By using the TruStream Programming Model (TSPM), multi-core processor resources are abstracted into a common homogenous core pool. TruStream is implemented in both in software and hardware and runs across the TruStream Compute Fabric. Programmers can easily implement concurrency through CORNAMI’s TruStream control structures that are embedded in higher-level standard languages.

The Heart of a Machine Learning Processing Engine
Recent announcements from Microsoft about its Convolution Neural Network Accelerator, from Google about its Tensor Processing Unit (TPU) for neural network acceleration, and from NVIDIA on their Volta for Deep Learning GPU, all reveal a similar approach to accelerating machine learning algorithms.

The algorithms to be accelerated are all variations of a three-dimensional filter (Figure 3). The heavy lifter, the algorithm that consumes the largest proportion of CPU/GPU cycles or Silicon Area, is a 3D Convolutional Filter — this is the heart and soul of Convolution Neural Nets (CNNs).


Figure 3. Convolutional Neural Network (CNN) showing 3D Convolution + 3D ReLu + 3D Pooling (Image reprinted under the creative commons attribution license from: Gao, F.; Huang, T.; Wang, J.; Sun, J.; Hussain, A.; Yang, E. Dual-Branch Deep Convolution Neural Network for Polarimetric SAR Image Classification. Appl. Sci. 2017, 7, 447.)

To accelerate these algorithms, a two-dimensional silicon structure — a silicon accelerator, known as a systolic array1 is used (1“Systolic arrays for (VLSI)”, H.T. Kung and Charles E. Leiserson, 1978). Figure 4 shows two simple 3×3 matrixes that are to be multiplied together, while Figure 5 shows the systolic array of 3×3 Multiply Accumulate Units that will perform the multiplications.


Figure 4. 3×3 matrix multiply (Source: CORNAMI)

Figure 5. A systolic array of 3×3 elements that performs streaming matrix multiplication and accumulation (Source: CORNAMI)

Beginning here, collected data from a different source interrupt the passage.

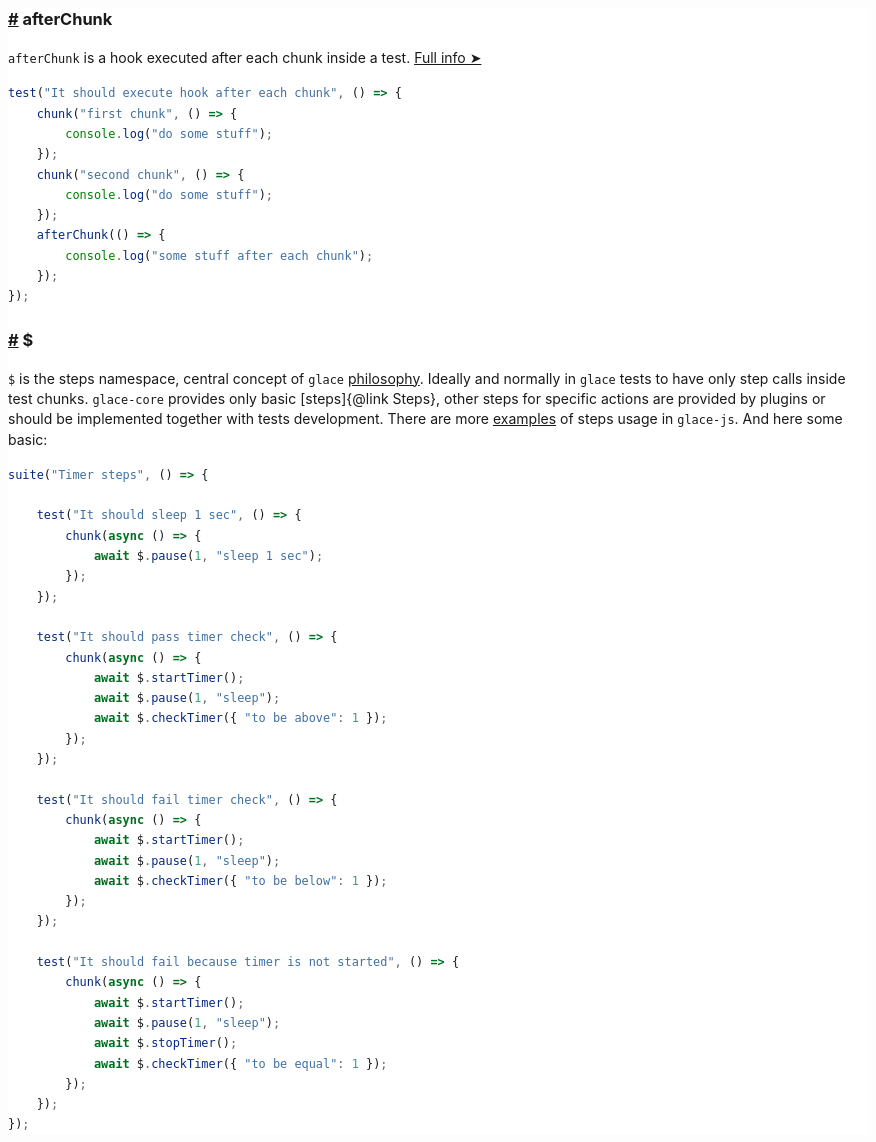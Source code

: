 ### <a name="after-chunk" href="#after-chunk">#</a> afterChunk

`afterChunk` is a hook executed after each chunk inside a test. [Full info ➤](global.html#afterChunk)

```javascript
test("It should execute hook after each chunk", () => {
    chunk("first chunk", () => {
        console.log("do some stuff");
    });
    chunk("second chunk", () => {
        console.log("do some stuff");
    });
    afterChunk(() => {
        console.log("some stuff after each chunk");
    });
});
```

### <a name="steps" href="#steps">#</a> $

`$` is the steps namespace, central concept of `glace` [philosophy](tutorial-steps-architecture.html). Ideally and normally in `glace` tests
to have only step calls inside test chunks. `glace-core` provides only basic [steps]{@link Steps}, other steps for specific actions are provided by
plugins or should be implemented together with tests development. There are more [examples](https://github.com/glacejs/glace-js/tree/master/tests/e2e) of steps usage in `glace-js`. And here some basic:

```javascript
suite("Timer steps", () => {

    test("It should sleep 1 sec", () => {
        chunk(async () => {
            await $.pause(1, "sleep 1 sec");
        });
    });

    test("It should pass timer check", () => {
        chunk(async () => {
            await $.startTimer();
            await $.pause(1, "sleep");
            await $.checkTimer({ "to be above": 1 });
        });
    });

    test("It should fail timer check", () => {
        chunk(async () => {
            await $.startTimer();
            await $.pause(1, "sleep");
            await $.checkTimer({ "to be below": 1 });
        });
    });

    test("It should fail because timer is not started", () => {
        chunk(async () => {
            await $.startTimer();
            await $.pause(1, "sleep");
            await $.stopTimer();
            await $.checkTimer({ "to be equal": 1 });
        });
    });
});
```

For example, the output matrix element C11 contains the result A11*B11 + A12*B21 + A13*B3 after the A and B input data has finished streaming in. Larger dimensional arrays allow a massive amount of parallelism to occur; more intricate interconnections among array elements increase the bandwidth; more sophisticated functions per element allow both convolution and other functions to be performed; and more elaborate control circuitry allow the results to be streamed out, as more data streams in and more computations are performed.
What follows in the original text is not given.